Fire and water: Chefs to fix hot dishes to benefit the bay

September 08, 1993|By Karol V. Menzie | Karol V. Menzie,Staff Writer

Guests at this year's benefit Dinner for the Bay will certainly be drinking to the Chesapeake -- and they may wish they could drink it when they taste some of the fiery dishes noted chefs from around the country are cooking up for the gala on Monday.

Barbecued quail with Moroccan sauce, Indonesian lamb satay, duck sausage with habanero peppers and dried cherries and curried chicken spring rolls are among items that could light a culinary fire for diners in this year when heat and spice are hot stuff across the country.

"Everyone's mouth's going to be on fire," says organizer Nancy Longo, chef-owner at Pierpoint restaurant in Fells Point, with a laugh. "I see a lot of chilies there."

This is the second year for the benefit, sponsored by Chef and Restaurant Advocates for the Bay, which brings Baltimore chefs together with well-known counterparts from some of the country's most popular restaurants. The guest chefs prepare a signature dish with the aid of their local partner, as gala-goers get to watch, and then taste some of the -- well, the hottest cuisine going.

There will also be fine wines and liquors from Churchill Liquors and Franklin Selections; and there will even be locally brewed beer from Hugh Sisson's South Baltimore Brewing Co.

Proceeds benefit the Chesapeake Bay Trust, a non-profit organization that promotes public awareness and participation in bay preservation and restoration.

Celebrity chefs are Stephen Pyles of Dallas, author of "New Texas Cuisine"; Larry Forgione, of An American Place in New York; Barbara Tropp of China Moon Cafe, San Francisco; Marty Cosgrove, of Paul Prudhomme's K-Pauls of New Orleans; Susan Spicer, of Bayona, New Orleans; Pat Rocco, a New York chef-consultant; Washington's Nora Pouillon of Nora's, Chris Swinyard, of Mark Miller's Red Sage, and Patrick Clark of the Hay Adams Hotel restaurant; Peggy Smith of Alice Waters' Chez Panisse, Berkeley, Calif.

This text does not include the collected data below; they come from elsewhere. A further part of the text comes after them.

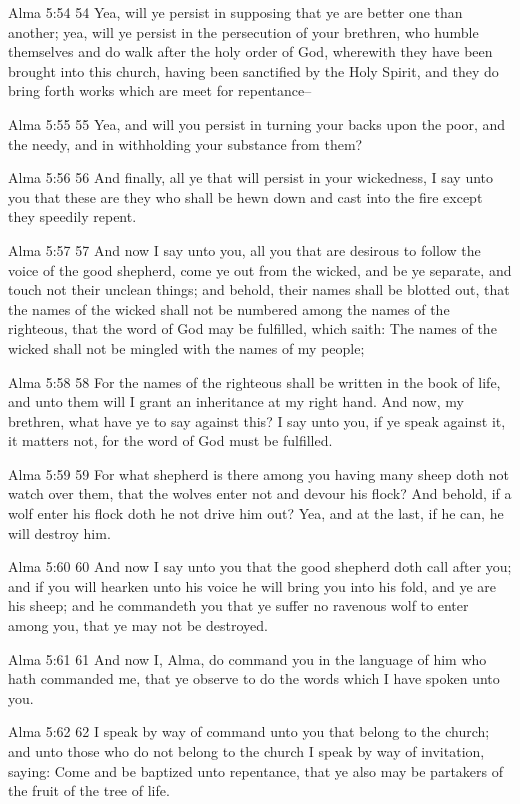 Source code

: Alma 5:54
 54 Yea, will ye persist in supposing that ye are better one than
another; yea, will ye persist in the persecution of your
brethren, who humble themselves and do walk after the holy order
of God, wherewith they have been brought into this church, having
been sanctified by the Holy Spirit, and they do bring forth works
which are meet for repentance--

Alma 5:55
 55 Yea, and will you persist in turning your backs upon the
poor, and the needy, and in withholding your substance from them?

Alma 5:56
 56 And finally, all ye that will persist in your wickedness, I
say unto you that these are they who shall be hewn down and cast
into the fire except they speedily repent.

Alma 5:57
 57 And now I say unto you, all you that are desirous to follow
the voice of the good shepherd, come ye out from the wicked, and
be ye separate, and touch not their unclean things; and behold,
their names shall be blotted out, that the names of the wicked
shall not be numbered among the names of the righteous, that the
word of God may be fulfilled, which saith: The names of the
wicked shall not be mingled with the names of my people;

Alma 5:58
 58 For the names of the righteous shall be written in the book
of life, and unto them will I grant an inheritance at my right
hand. And now, my brethren, what have ye to say against this? I
say unto you, if ye speak against it, it matters not, for the
word of God must be fulfilled.

Alma 5:59
 59 For what shepherd is there among you having many sheep doth
not watch over them, that the wolves enter not and devour his
flock? And behold, if a wolf enter his flock doth he not drive
him out? Yea, and at the last, if he can, he will destroy him.

Alma 5:60
 60 And now I say unto you that the good shepherd doth call after
you; and if you will hearken unto his voice he will bring you
into his fold, and ye are his sheep; and he commandeth you that
ye suffer no ravenous wolf to enter among you, that ye may not be
destroyed.

Alma 5:61
 61 And now I, Alma, do command you in the language of him who
hath commanded me, that ye observe to do the words which I have
spoken unto you.

Alma 5:62
 62 I speak by way of command unto you that belong to the church;
and unto those who do not belong to the church I speak by way of
invitation, saying: Come and be baptized unto repentance, that ye
also may be partakers of the fruit of the tree of life.

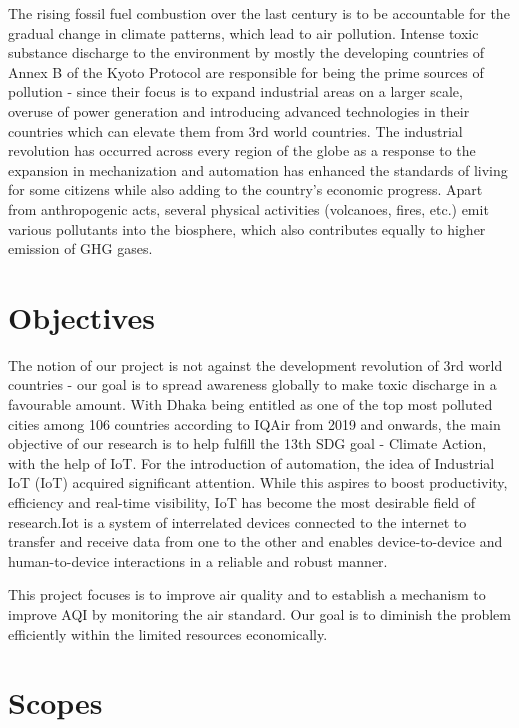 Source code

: The rising fossil fuel combustion over the last century is to be accountable for the gradual change in climate patterns, which lead to air pollution. Intense toxic substance discharge to the environment by mostly the developing countries of Annex B of the Kyoto Protocol are responsible for being the prime sources of pollution - since their focus is to expand industrial areas on a larger scale, overuse of power generation and introducing advanced technologies in their countries which can elevate them from 3rd world countries. The industrial revolution has occurred across every region of the globe as a response to the expansion in mechanization and automation has enhanced the standards of living for some citizens while also adding to the country's economic progress.  Apart from anthropogenic acts, several physical activities (volcanoes, fires, etc.) emit various pollutants into the biosphere, which also contributes equally to higher emission of GHG gases. 

\section{Objectives}

The notion of our project is not against the development revolution of 3rd world countries - our goal is to spread awareness globally to make toxic discharge in a favourable amount. With Dhaka being entitled as one of the top most polluted cities among 106 countries according to IQAir from 2019 and onwards, the main objective of our research is to help fulfill the 13th SDG goal - Climate Action,  with the help of IoT. For the introduction of automation, the idea of Industrial IoT (IoT) acquired significant attention. While this aspires to boost productivity, efficiency and real-time visibility, IoT has become the most desirable field of research.Iot is a system of interrelated devices connected to the internet to transfer and receive data from one to the other and enables device-to-device and human-to-device interactions in a reliable and robust manner. 

This project focuses is to improve air quality and to establish a mechanism to improve AQI by monitoring the air standard. Our goal is to diminish the problem efficiently within the limited resources economically.


\section{Scopes}

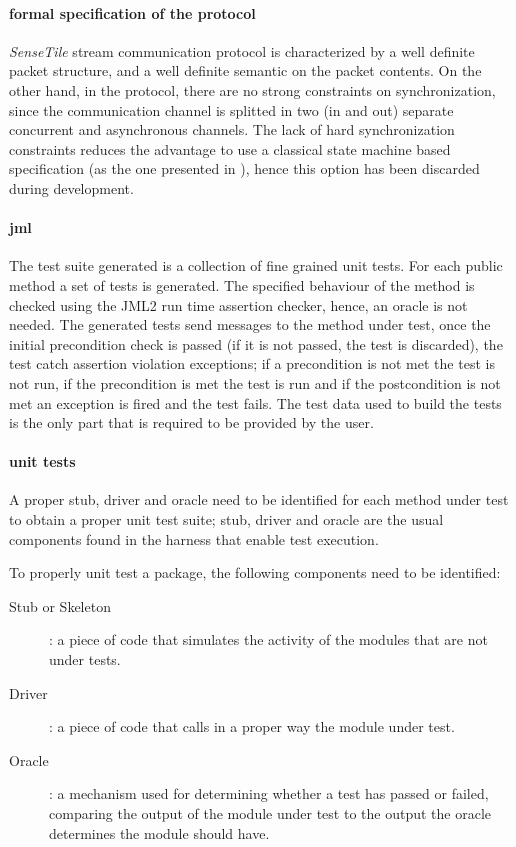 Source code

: \documentclass[english]{lni}
\newcommand{\ST}{\emph{SenseTile}\xspace}
\begin{document}
\paragraph{formal specification of the protocol}

\ST stream communication protocol is characterized by a well definite packet structure, and a well definite semantic on the packet contents.  
On the other hand, in the protocol, there are no strong constraints on synchronization, since the communication channel is splitted in two (in and out) separate concurrent and asynchronous channels.
The lack of hard synchronization constraints reduces the advantage to use a classical state machine based specification (as the one presented in \cite{Hubbers2004}), hence this option has been discarded during development.

\paragraph{jml}

The test suite generated is a collection of fine grained unit tests.
For each public method a set of tests is generated.
The specified behaviour of the method is checked using the JML2 run time assertion checker, hence, an oracle is not needed.  
The generated tests send messages to the method under test, once the initial precondition check is passed (if it is not passed, the test is discarded), the test catch assertion violation exceptions; if a precondition is not met the test is not run, if the precondition is met the test is run and if the postcondition is not met an exception is fired and the test fails.
The test data used to build the tests is the only part that is required to be provided by the user.

\paragraph{unit tests}

A proper stub, driver and oracle need to be identified for each method under test to obtain a proper unit test suite; stub, driver and oracle are the usual components found in the harness that enable test execution\cite{Binder1999}.  

To properly unit test a package, the following components need to be identified:
\begin{description}
\item[Stub or Skeleton]: a piece of code that simulates the activity of the modules that are not under tests.
\item[Driver]: a piece of code that calls in a proper way the module under test.
\item[Oracle]: a mechanism used for determining whether a test has passed or failed, comparing the output of the module under test to the output the oracle determines the module should have.
\end{description}
\end{document}
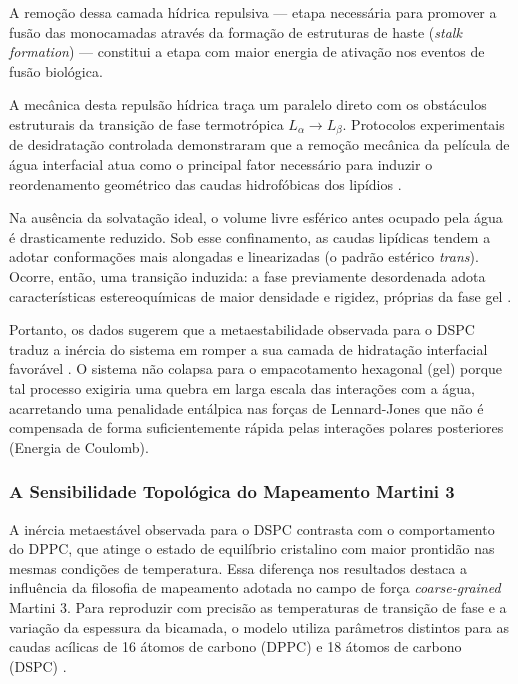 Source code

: \documentclass[12pt]{article} %
\begin{document}
A remoção dessa camada hídrica repulsiva — etapa necessária para promover a fusão das monocamadas através da formação de estruturas de haste (\textit{stalk formation}) — constitui a etapa com maior energia de ativação nos eventos de fusão biológica.

A mecânica desta repulsão hídrica traça um paralelo direto com os obstáculos estruturais da transição de fase termotrópica $L_\alpha \rightarrow L_\beta$. Protocolos experimentais de desidratação controlada demonstraram que a remoção mecânica da película de água interfacial atua como o principal fator necessário para induzir o reordenamento geométrico das caudas hidrofóbicas dos lipídios \cite{krok2024}.

Na ausência da solvatação ideal, o volume livre esférico antes ocupado pela água é drasticamente reduzido. Sob esse confinamento, as caudas lipídicas tendem a adotar conformações mais alongadas e linearizadas (o padrão estérico \textit{trans}). Ocorre, então, uma transição induzida: a fase previamente desordenada adota características estereoquímicas de maior densidade e rigidez, próprias da fase gel \cite{krok2024}.

Portanto, os dados sugerem que a metaestabilidade observada para o DSPC traduz a inércia do sistema em romper a sua camada de hidratação interfacial favorável \cite{katira2015}. O sistema não colapsa para o empacotamento hexagonal (gel) porque tal processo exigiria uma quebra em larga escala das interações com a água, acarretando uma penalidade entálpica nas forças de Lennard-Jones que não é compensada de forma suficientemente rápida pelas interações polares posteriores (Energia de Coulomb).


\subsubsection*{A Sensibilidade Topológica do Mapeamento Martini 3}

A inércia metaestável observada para o DSPC contrasta com o comportamento do DPPC, que atinge o estado de equilíbrio cristalino com maior prontidão nas mesmas condições de temperatura. Essa diferença nos resultados destaca a influência da filosofia de mapeamento adotada no campo de força \textit{coarse-grained} Martini 3. Para reproduzir com precisão as temperaturas de transição de fase e a variação da espessura da bicamada, o modelo utiliza parâmetros distintos para as caudas acílicas de 16 átomos de carbono (DPPC) e 18 átomos de carbono (DSPC) \cite{marrink2022, ramirez2025}.
\end{document}
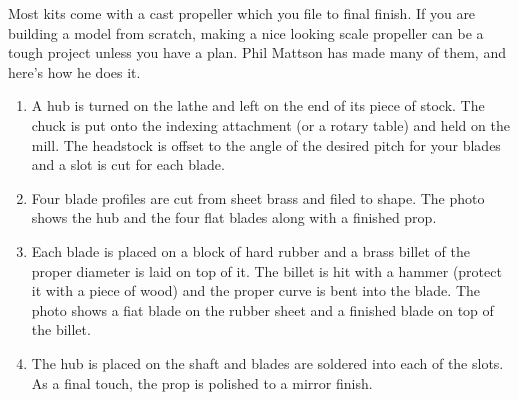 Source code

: \secup

\secup


\secdown


Most kits come with a cast propeller which you file to final finish. If you are
building a model from scratch, making a nice looking scale propeller can be a
tough project unless you have a plan. Phil Mattson has made many of them, and
here's how he does it.

\begin{enumerate}
  \item 
A hub is turned on the lathe and left on the end of its piece of stock. The
chuck is put onto the indexing attachment (or a rotary table) and held on the
mill. The headstock is offset to the angle of the desired pitch for your blades
and a slot is cut for each blade.
  \item 
Four blade profiles are cut from sheet brass and filed to shape. The photo shows
the hub and the four flat blades along with a finished prop.
  \item 
Each blade is placed on a block of hard rubber and a brass billet of the proper
diameter is laid on top of it. The billet is hit with a hammer (protect it with
a piece of wood) and the proper curve is bent into the blade. The photo shows a
fiat blade on the rubber sheet and a finished blade on top of the billet.
  \item 
The hub is placed on the shaft and blades are soldered into each of the slots.
As a final touch, the prop is polished to a mirror finish.
\end{enumerate}

\secup
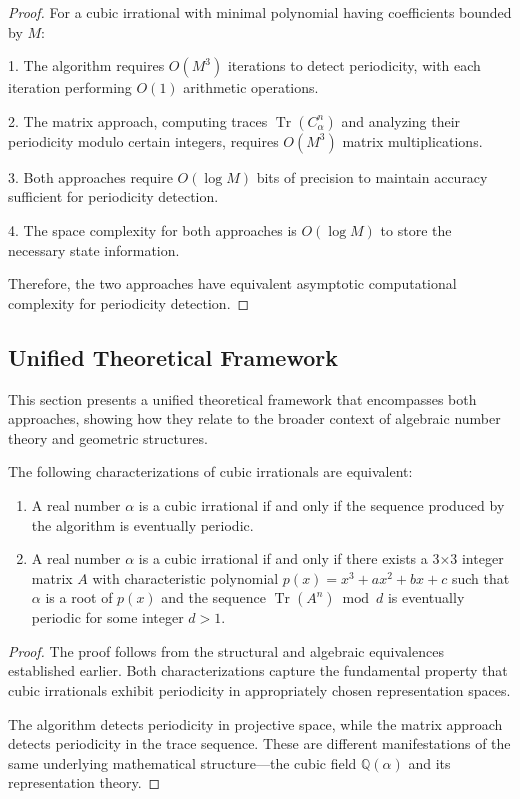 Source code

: \begin{proof}
For a cubic irrational with minimal polynomial having coefficients bounded by $M$:

1. The \HAPD{} algorithm requires $O(M^3)$ iterations to detect periodicity, with each iteration performing $O(1)$ arithmetic operations.

2. The matrix approach, computing traces $\operatorname{Tr}(C_\alpha^n)$ and analyzing their periodicity modulo certain integers, requires $O(M^3)$ matrix multiplications.

3. Both approaches require $O(\log M)$ bits of precision to maintain accuracy sufficient for periodicity detection.

4. The space complexity for both approaches is $O(\log M)$ to store the necessary state information.

Therefore, the two approaches have equivalent asymptotic computational complexity for periodicity detection.
\end{proof}

\subsection{Unified Theoretical Framework}

This section presents a unified theoretical framework that encompasses both approaches, showing how they relate to the broader context of algebraic number theory and geometric structures.

\begin{theorem}
The following characterizations of cubic irrationals are equivalent:
\begin{enumerate}
\item A real number $\alpha$ is a cubic irrational if and only if the sequence produced by the \HAPD{} algorithm is eventually periodic.
\item A real number $\alpha$ is a cubic irrational if and only if there exists a 3×3 integer matrix $A$ with characteristic polynomial $p(x) = x^3 + ax^2 + bx + c$ such that $\alpha$ is a root of $p(x)$ and the sequence $\operatorname{Tr}(A^n) \bmod d$ is eventually periodic for some integer $d > 1$.
\end{enumerate}
\end{theorem}

\begin{proof}
The proof follows from the structural and algebraic equivalences established earlier. Both characterizations capture the fundamental property that cubic irrationals exhibit periodicity in appropriately chosen representation spaces.

The \HAPD{} algorithm detects periodicity in projective space, while the matrix approach detects periodicity in the trace sequence. These are different manifestations of the same underlying mathematical structure—the cubic field $\mathbb{Q}(\alpha)$ and its representation theory.
\end{proof}

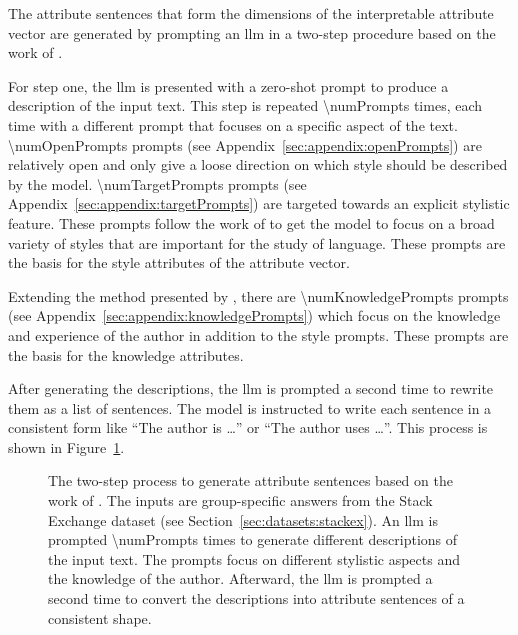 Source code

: The attribute sentences that form the dimensions of the interpretable attribute vector are generated by prompting an \acf{llm} in a two-step procedure based on the work of \citet{patelLearningInterpretableStyle2023}.

For step one, the \ac{llm} is presented with a zero-shot prompt to produce a description of the input text. This step is repeated \num{\numPrompts} times, each time with a different prompt that focuses on a specific aspect of the text. \num{\numOpenPrompts} prompts (see Appendix~\ref{sec:appendix:openPrompts}) are relatively open and only give a loose direction on which style should be described by the model. \num{\numTargetPrompts} prompts (see Appendix~\ref{sec:appendix:targetPrompts}) are targeted towards an explicit stylistic feature. These prompts follow the work of \citet{patelLearningInterpretableStyle2023,tausczikPsychologicalMeaningWords2010} to get the model to focus on a broad variety of styles that are important for the study of language. These prompts are the basis for the style attributes of the attribute vector.

Extending the method presented by \cite{patelLearningInterpretableStyle2023}, there are \num{\numKnowledgePrompts} prompts (see Appendix~\ref{sec:appendix:knowledgePrompts}) which focus on the knowledge and experience of the author in addition to the style prompts. These prompts are the basis for the knowledge attributes.

After generating the descriptions, the \ac{llm} is prompted a second time to rewrite them as a list of sentences. The model is instructed to write each sentence in a consistent form like \enquote{The author is \ldots} or \enquote{The author uses \ldots}. This process is shown in Figure~\ref{fig:attributeSentenceGeneration}.

\begin{figure}[ht]
  
  \caption{The two-step process to generate attribute sentences based on the work of \citet{patelLearningInterpretableStyle2023}. The inputs are group-specific answers from the Stack Exchange dataset (see Section~\ref{sec:datasets:stackex}). An \acs{llm} is prompted \num{\numPrompts} times to generate different descriptions of the input text. The prompts focus on different stylistic aspects and the knowledge of the author. Afterward, the \acs{llm} is prompted a second time to convert the descriptions into attribute sentences of a consistent shape.}
  \label{fig:attributeSentenceGeneration}
\end{figure}

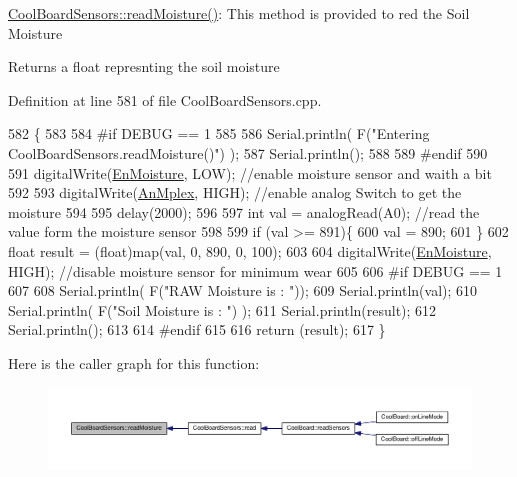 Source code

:\hyperlink{class_cool_board_sensors_a8761bff50373c485f4465c8db47d0633}{Cool\+Board\+Sensors\+::read\+Moisture()}\+: This method is provided to red the Soil Moisture

\begin{DoxyReturn}{Returns}
a float represnting the soil moisture 
\end{DoxyReturn}


Definition at line 581 of file Cool\+Board\+Sensors.\+cpp.


\begin{DoxyCode}
582 \{
583 
584 \textcolor{preprocessor}{#if DEBUG == 1}
585     
586     Serial.println( F(\textcolor{stringliteral}{"Entering CoolBoardSensors.readMoisture()"}) );
587     Serial.println();
588     
589 \textcolor{preprocessor}{#endif}
590 
591     digitalWrite(\hyperlink{class_cool_board_sensors_a6177d02e14a057a2f171a2e930b5038d}{EnMoisture}, LOW);                 \textcolor{comment}{//enable moisture sensor and waith a bit}
592 
593     digitalWrite(\hyperlink{class_cool_board_sensors_a12ef28b1046219e0aee10bf64e28c4a5}{AnMplex}, HIGH);         \textcolor{comment}{//enable analog Switch to get the moisture}
594 
595     delay(2000);
596 
597     \textcolor{keywordtype}{int} val = analogRead(A0);                       \textcolor{comment}{//read the value form the moisture sensor}
598 
599     \textcolor{keywordflow}{if} (val >= 891)\{
600         val = 890;
601     \}
602     \textcolor{keywordtype}{float} result = (float)map(val, 0, 890, 0, 100); 
603 
604     digitalWrite(\hyperlink{class_cool_board_sensors_a6177d02e14a057a2f171a2e930b5038d}{EnMoisture}, HIGH);                  \textcolor{comment}{//disable moisture sensor for minimum wear}
605     
606 \textcolor{preprocessor}{#if DEBUG == 1 }
607 
608     Serial.println( F(\textcolor{stringliteral}{"RAW Moisture  is : "}));
609     Serial.println(val);
610     Serial.println( F(\textcolor{stringliteral}{"Soil Moisture is : "}) );
611     Serial.println(result);
612     Serial.println();
613 
614 \textcolor{preprocessor}{#endif }
615 
616     \textcolor{keywordflow}{return} (result);
617 \}
\end{DoxyCode}
Here is the caller graph for this function\+:\nopagebreak
\begin{figure}[H]
\begin{center}
\leavevmode
\includegraphics[width=350pt]{de/d46/class_cool_board_sensors_a8761bff50373c485f4465c8db47d0633_icgraph}
\end{center}
\end{figure}
\mbox{\label{class_cool_board_sensors_a6944b6ea7bce8e2fce1b434acfd9d5f3}} 
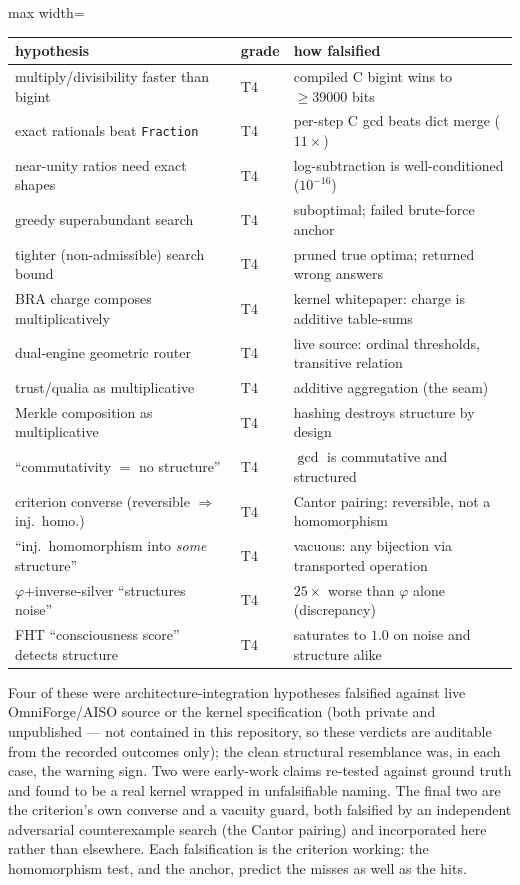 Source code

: \documentclass[11pt]{article}
\begin{document}
\begin{center}
\begin{adjustbox}{max width=\linewidth}\begin{tabular}{lll}
\toprule
hypothesis & grade & how falsified \\
\midrule
multiply/divisibility faster than bigint & T4 & compiled C bigint wins to $\ge 39000$ bits \\
exact rationals beat \texttt{Fraction} & T4 & per-step C gcd beats dict merge ($11\times$) \\
near-unity ratios need exact shapes & T4 & log-subtraction is well-conditioned ($10^{-16}$) \\
greedy superabundant search & T4 & suboptimal; failed brute-force anchor \\
tighter (non-admissible) search bound & T4 & pruned true optima; returned wrong answers \\
BRA charge composes multiplicatively & T4 & kernel whitepaper: charge is additive table-sums \\
dual-engine geometric router & T4 & live source: ordinal thresholds, transitive relation \\
trust/qualia as multiplicative & T4 & additive aggregation (the seam) \\
Merkle composition as multiplicative & T4 & hashing destroys structure by design \\
``commutativity $=$ no structure'' & T4 & $\gcd$ is commutative and structured \\
 criterion converse (reversible $\Rightarrow$ inj.\ homo.) & T4 & Cantor pairing: reversible, not a homomorphism \\
 ``inj.\ homomorphism into \emph{some} structure'' & T4 & vacuous: any bijection via transported operation \\
$\varphi$+inverse-silver ``structures noise'' & T4 & $25\times$ worse than $\varphi$ alone (discrepancy) \\
FHT ``consciousness score'' detects structure & T4 & saturates to $1.0$ on noise and structure alike \\
\bottomrule
\end{tabular}\end{adjustbox}
\end{center}

\noindent Four of these were architecture-integration hypotheses falsified against live OmniForge/AISO source
or the kernel specification (both private and unpublished --- not contained in this repository, so these
verdicts are auditable from the recorded outcomes only); the clean structural resemblance was, in each case, the warning sign. Two were
early-work claims re-tested against ground truth and found to be a real kernel wrapped in unfalsifiable
naming. The final two are the criterion's own converse and a vacuity guard, both falsified by an independent
adversarial counterexample search (the Cantor pairing) and incorporated here rather than elsewhere. Each falsification is the criterion working: the homomorphism test, and the anchor, predict the
misses as well as the hits.
\end{document}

Mr. Pyles, Mr. Forgione and Mr. Cosgrove cooked for the benefit last year. Ms. Smith grew up in Virginia, Ms. Longo says, and was especially anxious to participate in the event this year.

Besides Ms. Longo, local chefs are Michael Rork of the Harbor Court Hotel, Linwood Dame, of Linwood's, Benny Gordon of Restaurant 2110, Rudy Speckamp of Rudys' 2900, Randy Stahl, of the Brass Elephant, Mark Henry of the Milton Inn, Harold Marmelstein of the Polo Grill, Bill Aydlett of Sisson's and Spike Gjerde of Spike & Charlie's.

Other dishes on the menu are crisp Chesapeake Bay soft-shell crabs, tomato and roasted pepper salad with braised cod

croutons, grilled achiote shrimp, Maryland-style chicken chasseur and bayou bourbon banana cake.

The event will last from 7 p.m. to 11 p.m. on the pier of the Marine Mammal Pavilion of the National Aquarium at the Inner Harbor. A Coast Guard boat docked by the pier will be a site for cocktails, desserts and after-dinner drinks. There'll be dance music from Tempest and the Hurricane Horns, and dinner music from the Dangerous Duo.

Decorations and flowers are being done by Janice Muse, of Massoni Wholesale Florist in Fells Point. "It's mostly all local grasses and flowers, and cattails from the shore," Ms. Longo says.

As in the previous year, much of the food, the liquor, hotel rooms and other items are being donated. Last year's event attracted the attention of more people who want to contribute, Ms. Longo says. "I've had people coming out of the woodwork to give us stuff." It's important to keep costs down, she says, "so we can give these people [the trust] as much money as possible."